Ian Connell

Personal information
- Full name: Ian Michael Connell
- Born: 7 February 1974 (age 52) Hobart, Tasmania, Australia
- Batting: Right-handed
- Bowling: Right-arm fast-medium

Domestic team information
- 1992/93: Tasmania

Career statistics
| Competition | List A |
| Matches | 1 |
| Runs scored | – |
| Batting average | – |
| 100s/50s | –/– |
| Top score | – |
| Balls bowled | 66 |
| Wickets | 2 |
| Bowling average | 23.50 |
| 5 wickets in innings | – |
| 10 wickets in match | – |
| Best bowling | 2/47 |
| Catches/stumpings | –/– |
- Source: Cricinfo, 5 October 2011

= Ian Connell (cricketer) =

Australian cricketer (born 1974)

Ian Michael Connell (born 17 February 1974) is an Australian former cricketer and senior planner.
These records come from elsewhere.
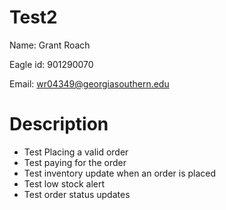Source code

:# Test2
Name: Grant Roach

Eagle id: 901290070

Email: wr04349@georgiasouthern.edu

# Description
- Test Placing a valid order
- Test paying for the order
- Test inventory update when an order is placed
- Test low stock alert
- Test order status updates
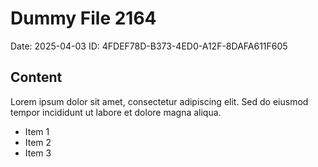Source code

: # Dummy File 2164

Date: 2025-04-03
ID: 4FDEF78D-B373-4ED0-A12F-8DAFA611F605

## Content

Lorem ipsum dolor sit amet, consectetur adipiscing elit.
Sed do eiusmod tempor incididunt ut labore et dolore magna aliqua.

* Item 1
* Item 2
* Item 3
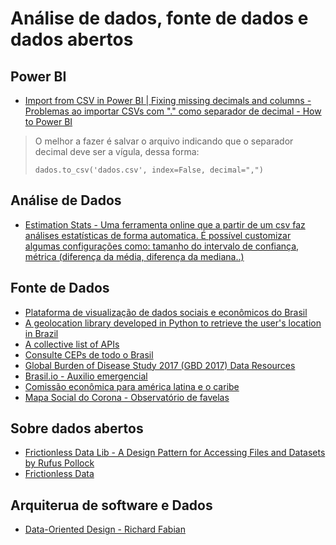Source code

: # Análise de dados, fonte de dados e dados abertos

## Power BI

- [Import from CSV in Power BI | Fixing missing decimals and columns - Problemas ao importar CSVs com "." como separador de decimal - 
How to Power BI](https://www.youtube.com/watch?v=wuLnv3QJCHg&ab_channel=HowtoPowerBI)
> O melhor a fazer é salvar o arquivo indicando que o separador decimal deve ser a vígula, dessa forma:
> 
> `dados.to_csv('dados.csv', index=False, decimal=",")` 

## Análise de Dados

- [Estimation Stats - Uma ferramenta online que a partir de um csv faz análises estatísticas de forma automatica. É possível customizar algumas configurações como: tamanho do intervalo de confiança, métrica (diferença da média, diferença da mediana..) ](https://www.estimationstats.com/#/)


## Fonte de Dados

- [Plataforma de visualização de dados sociais e econômicos do Brasil](http://dataviva.info/pt/)
- [A geolocation library developed in Python to retrieve the user's location in Brazil](https://github.com/uol/geo-br)
- [A collective list of APIs](https://apilist.fun/)
- [Consulte CEPs de todo o Brasil](https://viacep.com.br/)
- [Global Burden of Disease Study 2017 (GBD 2017) Data Resources](http://ghdx.healthdata.org/gbd-2017)
- [Brasil.io - Auxilio emergencial](https://brasil.io/dataset/govbr/auxilio_emergencial/)
- [Comissão econômica para américa latina e o caribe](https://www.cepal.org/en/datos-y-estadisticas)
- [Mapa Social do Corona - Observatório de favelas](http://of.org.br/mapa-social-do-corona/)


## Sobre dados abertos 

- [Frictionless Data Lib - A Design Pattern for Accessing Files and Datasets by Rufus Pollock](https://okfnlabs.org/blog/2018/02/15/design-pattern-for-a-core-data-library.html)
- [Frictionless Data](https://frictionlessdata.io/)


## Arquiterua de software e Dados

- [Data-Oriented Design - Richard Fabian](https://www.dataorienteddesign.com/dodbook/)

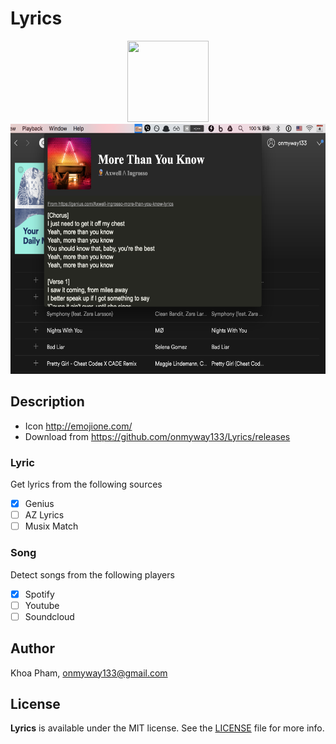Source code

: # Lyrics

<div align = "center">
<img src="Screenshots/Icon.png" width="130" height="130" />
<br />
<img src="Screenshots/Banner.png" height="400"/>
</div>

## Description

- Icon http://emojione.com/
- Download from https://github.com/onmyway133/Lyrics/releases

### Lyric

Get lyrics from the following sources

- [x] Genius
- [ ] AZ Lyrics
- [ ] Musix Match

### Song

Detect songs from the following players

- [x] Spotify
- [ ] Youtube
- [ ] Soundcloud

## Author

Khoa Pham, onmyway133@gmail.com

## License

**Lyrics** is available under the MIT license. See the [LICENSE](https://github.com/onmyway133/Lyrics/blob/master/LICENSE.md) file for more info.
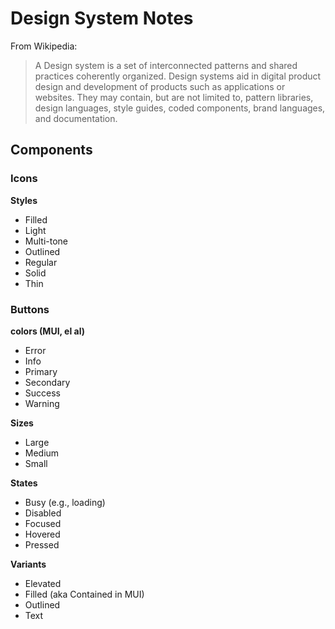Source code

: # Design System Notes

From Wikipedia:

> A Design system is a set of interconnected patterns and shared practices coherently organized. Design systems aid in digital product design and development of products such as applications or websites. They may contain, but are not limited to, pattern libraries, design languages, style guides, coded components, brand languages, and documentation.


## Components

### Icons

**Styles**

- Filled
- Light
- Multi-tone
- Outlined
- Regular
- Solid
- Thin

### Buttons

**colors (MUI, el al)**

- Error
- Info
- Primary
- Secondary
- Success
- Warning

**Sizes**

- Large
- Medium
- Small

**States**

- Busy (e.g., loading)
- Disabled
- Focused
- Hovered
- Pressed

**Variants**

- Elevated
- Filled (aka Contained in MUI)
- Outlined
- Text
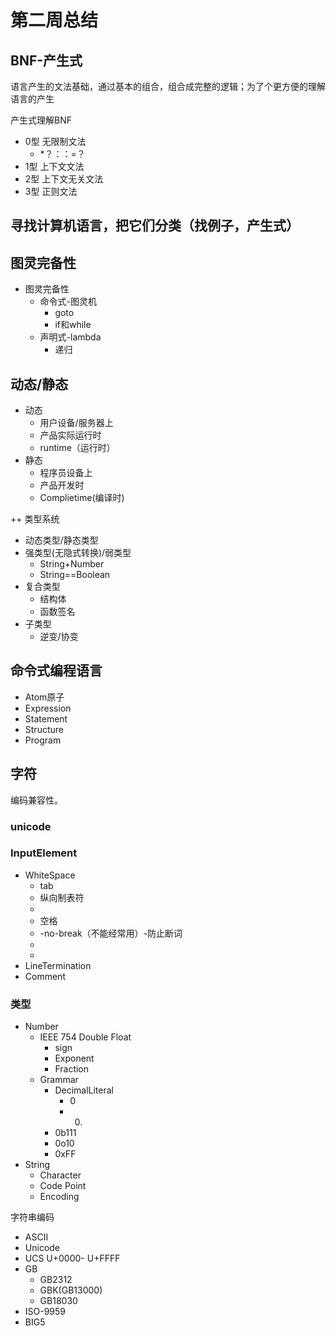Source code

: # 第二周总结

## BNF-产生式
语言产生的文法基础，通过基本的组合，组合成完整的逻辑；为了个更方便的理解语言的产生

产生式理解BNF
+ 0型 无限制文法
    * *？：：=？
+ 1型 上下文文法
+ 2型 上下文无关文法
+ 3型 正则文法

## 寻找计算机语言，把它们分类（找例子，产生式）

## 图灵完备性
+ 图灵完备性
    * 命令式-图灵机
        - goto
        - if和while
    * 声明式-lambda
        - 递归

## 动态/静态
+ 动态
    * 用户设备/服务器上
    * 产品实际运行时
    * runtime（运行时）
+ 静态
    * 程序员设备上
    * 产品开发时
    * Complietime(编译时)

++ 类型系统
+ 动态类型/静态类型
+ 强类型(无隐式转换)/弱类型
    * String+Number
    * String==Boolean
+ 复合类型
    * 结构体
    * 函数签名
+ 子类型
    * 逆变/协变

## 命令式编程语言
+ Atom原子
+ Expression
+ Statement
+ Structure
+ Program
## 字符

编码兼容性。

### unicode
### InputElement
+ WhiteSpace
    * <TAB> tab
    * <VT> 纵向制表符
    * <FF>
    * <SP> 空格
    * <NBSP> -no-break（不能经常用）-防止断词
    * <ZWNBSP> 
    * <USP>
+ LineTermination
+ Comment
### 类型
+ Number
    * IEEE 754 Double Float
        - sign
        - Exponent
        - Fraction
    * Grammar
        - DecimalLiteral
            + 0
            + 0.
        - 0b111
        - 0o10
        - 0xFF
+ String
    * Character
    * Code Point
    * Encoding

字符串编码
+ ASCII
+ Unicode
+ UCS U+0000- U+FFFF
+ GB 
    * GB2312
    * GBK(GB13000)
    * GB18030
+ ISO-9959
+ BIG5
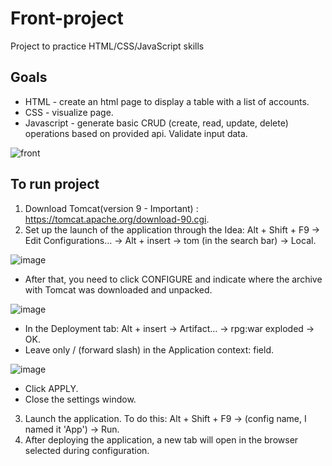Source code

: # Front-project

Project to practice HTML/CSS/JavaScript skills

## Goals
- HTML - create an html page to display a table with a list of accounts.
- CSS - visualize page. 
- Javascript - generate basic CRUD (create, read, update, delete) operations based on provided api. Validate input data.

![front](https://user-images.githubusercontent.com/101488434/183255362-1f55cb74-cfd2-4405-a95e-9b843cb19af5.PNG)

## To run project

1. Download Tomcat(version 9 - Important) : https://tomcat.apache.org/download-90.cgi.
2. Set up the launch of the application through the Idea: Alt + Shift + F9 -> Edit Configurations… -> Alt + insert -> tom (in the search bar) -> Local.

![image](https://user-images.githubusercontent.com/101488434/183255790-8760aa10-972e-4940-8cfc-c4e212a428e9.png)

- After that, you need to click CONFIGURE and indicate where the archive with Tomcat was downloaded and unpacked.

![image](https://user-images.githubusercontent.com/101488434/183255854-d4cee2fa-33fb-4c37-8ee2-f1bf04160bad.png)

- In the Deployment tab: Alt + insert -> Artifact… -> rpg:war exploded -> OK.
- Leave only / (forward slash) in the Application context: field.

![image](https://user-images.githubusercontent.com/101488434/183255889-d1dc009b-520e-4d25-8e22-57c0610d0a3a.png)

- Click APPLY.
- Close the settings window.

3. Launch the application. To do this: Alt + Shift + F9 -> (config name, I named it 'App') -> Run.
4. After deploying the application, a new tab will open in the browser selected during configuration.
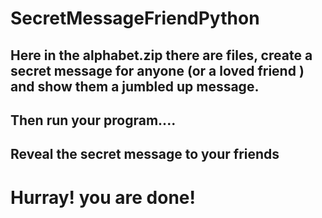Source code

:# SecretMessageFriendPython

## Here in the alphabet.zip there are files, create a secret message for anyone (or a loved friend ) and show them a jumbled up message.
## Then run your program....
## Reveal the secret message to your friends 

# Hurray! you are done!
He was a right-handed batsman who bowled right-arm fast-medium. He was born at Hobart, Tasmania.

Connell played a single List A match for Tasmania against England A in February 1993. He took the wickets of Paul Prichard and Dominic Cork for the cost of 47 runs from 11 overs, with Tasmania winning by 24 runs. He made no further appearances for Tasmania following this match.